The Piano in the Movies

The genius of Tom Stoppard's film, Shakespeare in Love, is that it lets us in on the game, on the writing, the acting. We watch the audience watching the actors. We watch the lovers watching the roles they play. We watch the suitor watching his lost love love. We see the play through the eyes of the gangster money-lender, the nervous theater-owner, even the Queen of England. Their joy becomes ours. The film Shine revealed the stresses placed on musicians and humanized the struggle to master the impossible masterpieces. Amadeus not only humanized Mozart, the former province of the haughty, but exposed people to his music outside of the stultifying concert environment. The corny films of the 40's and 50's, such as Carnegie Hall, A Song To Remember (Cornel Wilde IS Chopin), Song Without End (Dirk Bogarde IS Liszt), Song of Love (Katherine Hepburn is maybe Clara Schumann), Song of Norway (Norway is Grieg), Rhapsody in Blue (Robert Alda is Gershwin, Levant is Levant), Humoresque (Levant is Levant), An American in Paris (Gene Kelly and Levant as artists) idolized musicians, preaching to the converted, immigrant European audiences hungry for the culture they had to flee.

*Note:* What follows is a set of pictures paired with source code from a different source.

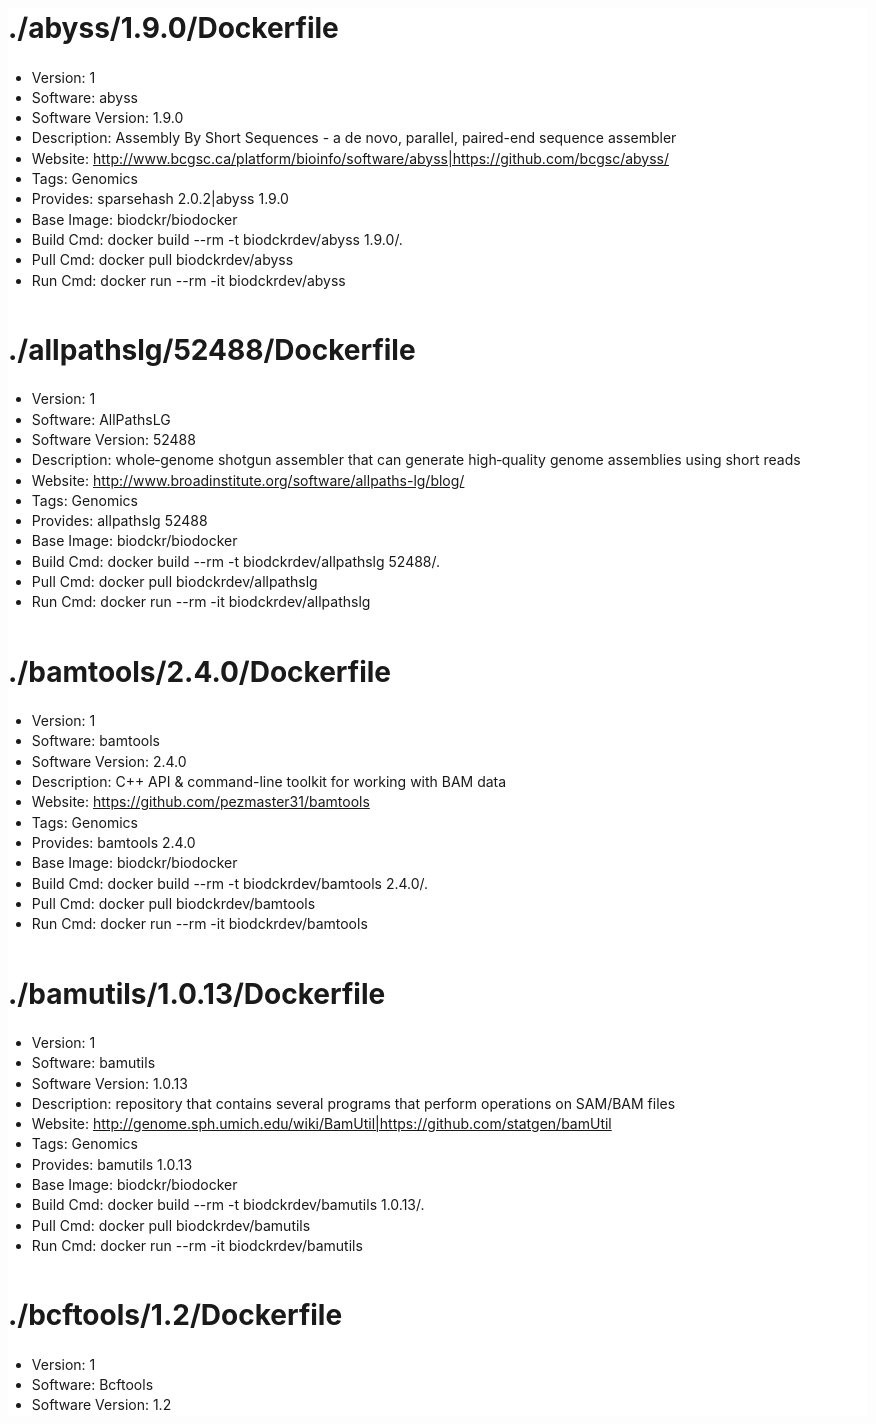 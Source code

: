 # ./abyss/1.9.0/Dockerfile
 - Version:          1
 - Software:         abyss
 - Software Version: 1.9.0
 - Description:      Assembly By Short Sequences - a de novo, parallel, paired-end sequence assembler
 - Website:          http://www.bcgsc.ca/platform/bioinfo/software/abyss|https://github.com/bcgsc/abyss/
 - Tags:             Genomics
 - Provides:         sparsehash 2.0.2|abyss 1.9.0
 - Base Image:       biodckr/biodocker
 - Build Cmd:        docker build --rm -t biodckrdev/abyss 1.9.0/.
 - Pull Cmd:         docker pull biodckrdev/abyss
 - Run Cmd:          docker run --rm -it biodckrdev/abyss <options> <files>
# ./allpathslg/52488/Dockerfile
 - Version:          1
 - Software:         AllPathsLG
 - Software Version: 52488
 - Description:      whole‐genome shotgun assembler that can generate high‐quality genome assemblies using short reads
 - Website:          http://www.broadinstitute.org/software/allpaths-lg/blog/
 - Tags:             Genomics
 - Provides:         allpathslg 52488
 - Base Image:       biodckr/biodocker
 - Build Cmd:        docker build --rm -t biodckrdev/allpathslg 52488/.
 - Pull Cmd:         docker pull biodckrdev/allpathslg
 - Run Cmd:          docker run --rm -it biodckrdev/allpathslg <options> <files>
# ./bamtools/2.4.0/Dockerfile
 - Version:          1
 - Software:         bamtools
 - Software Version: 2.4.0
 - Description:      C++ API & command-line toolkit for working with BAM data
 - Website:          https://github.com/pezmaster31/bamtools
 - Tags:             Genomics
 - Provides:         bamtools 2.4.0
 - Base Image:       biodckr/biodocker
 - Build Cmd:        docker build --rm -t biodckrdev/bamtools 2.4.0/.
 - Pull Cmd:         docker pull biodckrdev/bamtools
 - Run Cmd:          docker run --rm -it biodckrdev/bamtools <options> <files>
# ./bamutils/1.0.13/Dockerfile
 - Version:          1
 - Software:         bamutils
 - Software Version: 1.0.13
 - Description:      repository that contains several programs that perform operations on SAM/BAM files
 - Website:          http://genome.sph.umich.edu/wiki/BamUtil|https://github.com/statgen/bamUtil
 - Tags:             Genomics
 - Provides:         bamutils 1.0.13
 - Base Image:       biodckr/biodocker
 - Build Cmd:        docker build --rm -t biodckrdev/bamutils 1.0.13/.
 - Pull Cmd:         docker pull biodckrdev/bamutils
 - Run Cmd:          docker run --rm -it biodckrdev/bamutils <options> <files>
# ./bcftools/1.2/Dockerfile
 - Version:          1
 - Software:         Bcftools
 - Software Version: 1.2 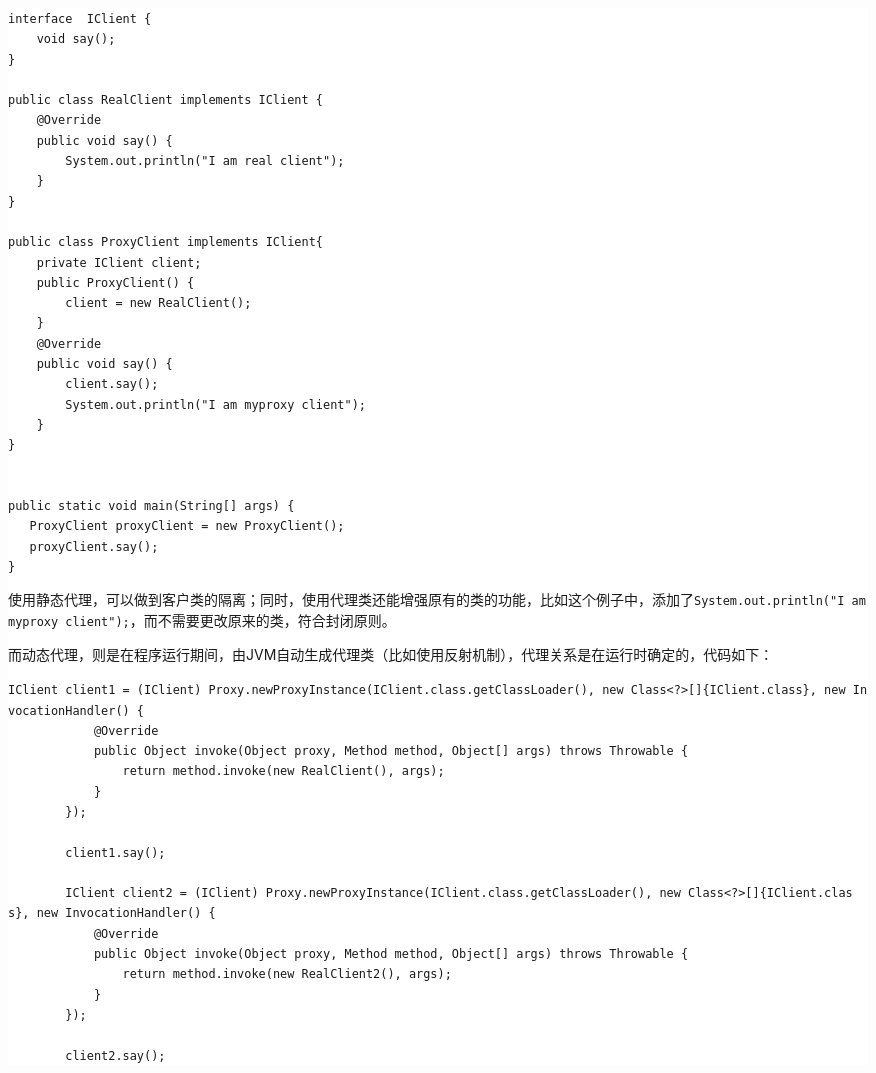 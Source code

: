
 ```
interface  IClient {
    void say();
}

public class RealClient implements IClient {
    @Override
    public void say() {
        System.out.println("I am real client");
    }
}

public class ProxyClient implements IClient{
    private IClient client;
    public ProxyClient() {
        client = new RealClient();
    }
    @Override
    public void say() {
        client.say();
        System.out.println("I am myproxy client");
    }
}


public static void main(String[] args) {
   ProxyClient proxyClient = new ProxyClient();
   proxyClient.say();
}
```

使用静态代理，可以做到客户类的隔离；同时，使用代理类还能增强原有的类的功能，比如这个例子中，添加了`System.out.println("I am myproxy client");`，而不需要更改原来的类，符合封闭原则。

而动态代理，则是在程序运行期间，由JVM自动生成代理类（比如使用反射机制），代理关系是在运行时确定的，代码如下：

```
IClient client1 = (IClient) Proxy.newProxyInstance(IClient.class.getClassLoader(), new Class<?>[]{IClient.class}, new InvocationHandler() {
            @Override
            public Object invoke(Object proxy, Method method, Object[] args) throws Throwable {
                return method.invoke(new RealClient(), args);
            }
        });

        client1.say();

        IClient client2 = (IClient) Proxy.newProxyInstance(IClient.class.getClassLoader(), new Class<?>[]{IClient.class}, new InvocationHandler() {
            @Override
            public Object invoke(Object proxy, Method method, Object[] args) throws Throwable {
                return method.invoke(new RealClient2(), args);
            }
        });

        client2.say();
```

    The Sixties saw the troubled pianist in Frank Perry's David and Lisa, Truffaut's Shoot the Piano Player, and DeBroca's wonderful Le Cavaleur. And then there are the inexplicable and ineffable miracles: Diva (gangsters kill for an opera singer's master tapes, every soprano's fantasy), Impromptu (a witty romp in which Liszt and Chopin lay waste to music patrons on their summer vacation), and Ingmar Bergman's The Magic Flute, the transcendent example of what a great director can do with a great composer. No one has done for the piano yet what The Red Violin did for the violin, unless it is The World of Henry Orient, which is I think Peter Sellars' best movie.